Republicans and Democrats are tied at 46% among registered voters in Gallup’s weekly tracking of congressional voting preferences, marking a shift after five consecutive weeks in which the Republicans held the advantage. ~Gallup

Despite the change in polling, I recommend Jim Antle’s article on the midterms. He presents Republican advantages and disadvantages in a fair and matter-of-fact way, and he manages to go through the entire article without once referring to John Boehner as Speaker, which is more than we can say for some others. Of course, I suppose I would say that Jim is making sense when he writes the following:

The common thread in special elections Democrats have won is that they have succeeded in putting distance between themselves and the national party brand while their Republican opponents have tried to nationalize the election. Brown, by contrast, was successful in combining national and local themes while Coakley often behaved as if she had been dropped into Massachusetts by a UFO from Mars.

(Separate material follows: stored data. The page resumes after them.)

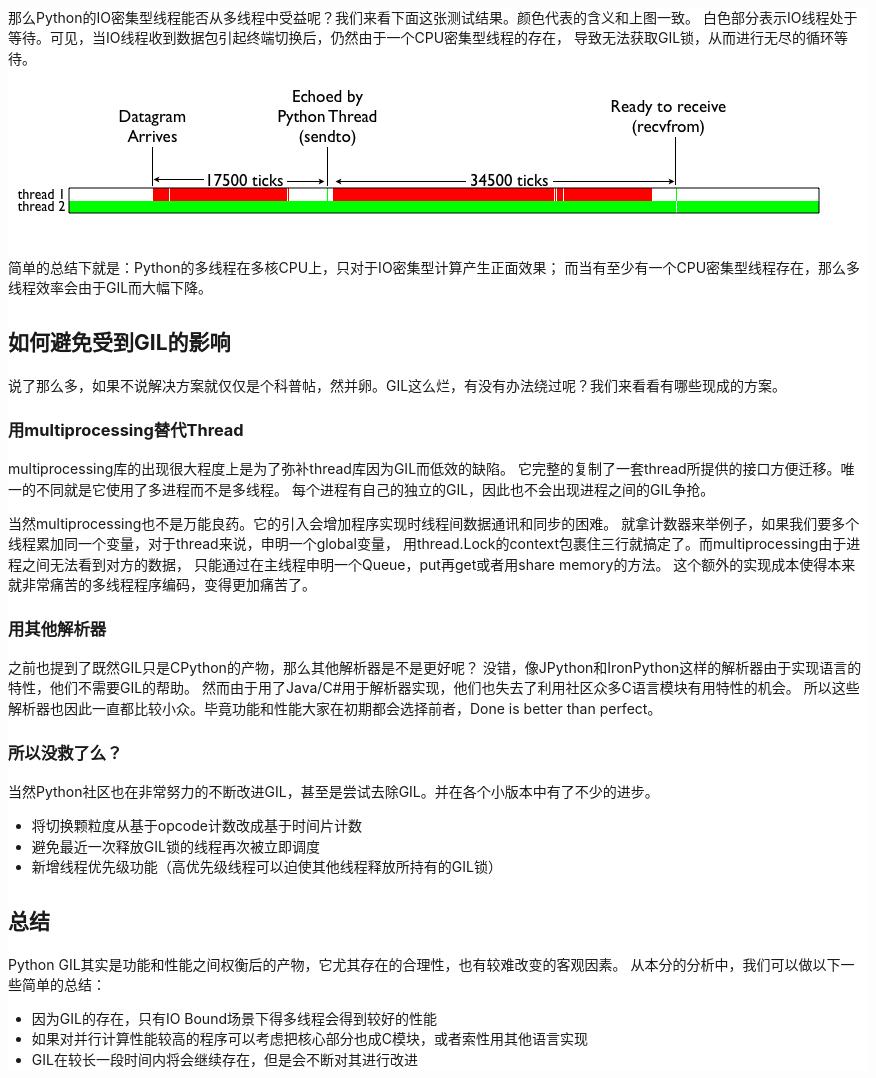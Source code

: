那么Python的IO密集型线程能否从多线程中受益呢？我们来看下面这张测试结果。颜色代表的含义和上图一致。
白色部分表示IO线程处于等待。可见，当IO线程收到数据包引起终端切换后，仍然由于一个CPU密集型线程的存在，
导致无法获取GIL锁，从而进行无尽的循环等待。

![](/images/python-gil-3.png)

简单的总结下就是：Python的多线程在多核CPU上，只对于IO密集型计算产生正面效果；
而当有至少有一个CPU密集型线程存在，那么多线程效率会由于GIL而大幅下降。

## 如何避免受到GIL的影响

说了那么多，如果不说解决方案就仅仅是个科普帖，然并卵。GIL这么烂，有没有办法绕过呢？我们来看看有哪些现成的方案。

### 用multiprocessing替代Thread

multiprocessing库的出现很大程度上是为了弥补thread库因为GIL而低效的缺陷。
它完整的复制了一套thread所提供的接口方便迁移。唯一的不同就是它使用了多进程而不是多线程。
每个进程有自己的独立的GIL，因此也不会出现进程之间的GIL争抢。

当然multiprocessing也不是万能良药。它的引入会增加程序实现时线程间数据通讯和同步的困难。
就拿计数器来举例子，如果我们要多个线程累加同一个变量，对于thread来说，申明一个global变量，
用thread.Lock的context包裹住三行就搞定了。而multiprocessing由于进程之间无法看到对方的数据，
只能通过在主线程申明一个Queue，put再get或者用share memory的方法。
这个额外的实现成本使得本来就非常痛苦的多线程程序编码，变得更加痛苦了。

### 用其他解析器

之前也提到了既然GIL只是CPython的产物，那么其他解析器是不是更好呢？
没错，像JPython和IronPython这样的解析器由于实现语言的特性，他们不需要GIL的帮助。
然而由于用了Java/C#用于解析器实现，他们也失去了利用社区众多C语言模块有用特性的机会。
所以这些解析器也因此一直都比较小众。毕竟功能和性能大家在初期都会选择前者，Done is better than perfect。

### 所以没救了么？

当然Python社区也在非常努力的不断改进GIL，甚至是尝试去除GIL。并在各个小版本中有了不少的进步。

* 将切换颗粒度从基于opcode计数改成基于时间片计数
* 避免最近一次释放GIL锁的线程再次被立即调度
* 新增线程优先级功能（高优先级线程可以迫使其他线程释放所持有的GIL锁）

## 总结
Python GIL其实是功能和性能之间权衡后的产物，它尤其存在的合理性，也有较难改变的客观因素。
从本分的分析中，我们可以做以下一些简单的总结：

* 因为GIL的存在，只有IO Bound场景下得多线程会得到较好的性能
* 如果对并行计算性能较高的程序可以考虑把核心部分也成C模块，或者索性用其他语言实现
* GIL在较长一段时间内将会继续存在，但是会不断对其进行改进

But how successful can Democratic incumbents be at denationalizing their races if they have a proven track record of voting in lockstep with the national party on controversial issues? The conditions do seem right for Republicans to retake Congress, with the major caveat of whether Republicans are prepared to take advantage of these conditions.

I wonder if the change in Gallup’s polling is going to temper any of the “tsunami” claims we’ve been hearing. Perhaps the best indication that the tsunami idea was mistaken was that Mark Halperin declared it to be obviously true.

One of the reasons why I continue to be bearish on Republican chances this fall is that I have close to zero confidence in the organizational and political skills of Republican leaders, especially when compared to their counterparts on the other side. This is that critical matter of being prepared to take advantage of favorable conditions. Even if there is the possibility of a “tsunami,” which is questionable, who actually believes that the Republican leadership currently in place can deliver? These are people so clueless that they want to rehash the “surge” debate two months before an election, apparently not realizing that the public is so eager to be out of Iraq that they will happily indulge Obama in his fabrication that “combat operations” have ended there.

Four years ago, the NRCC under Tom Reynolds was simply not up to the job of holding the House. In the next cycle, the likeable, doomed Tom Cole faced off against Chris van Hollen and his organization and lost, and now Pete Sessions is hoping to climb an even steeper hill than Cole faced and somehow outperform van Hollen. To this day, Republican leaders have no idea why they were sent into the minority. Sessions has the task of winning more seats in the House than the Democrats won in either of their successful cycles, and so far during his tenure Republicans haven’t won a single competitive special election except for the flukey result in Hawaii. It wasn’t just that things didn’t break the Republicans’ way in those cases. I would argue that was the intervention of the national party in the New York special elections and their candidates’ mouthing of cookie-cutter partisan platitudes that threw those seats to the Democrats. GOP leaders have made quite a habit of counting their seats before they are won, and it keeps blowing up in their faces. One would think they would learn by now to stop doing it, but these are not leaders who are interested in learning anything.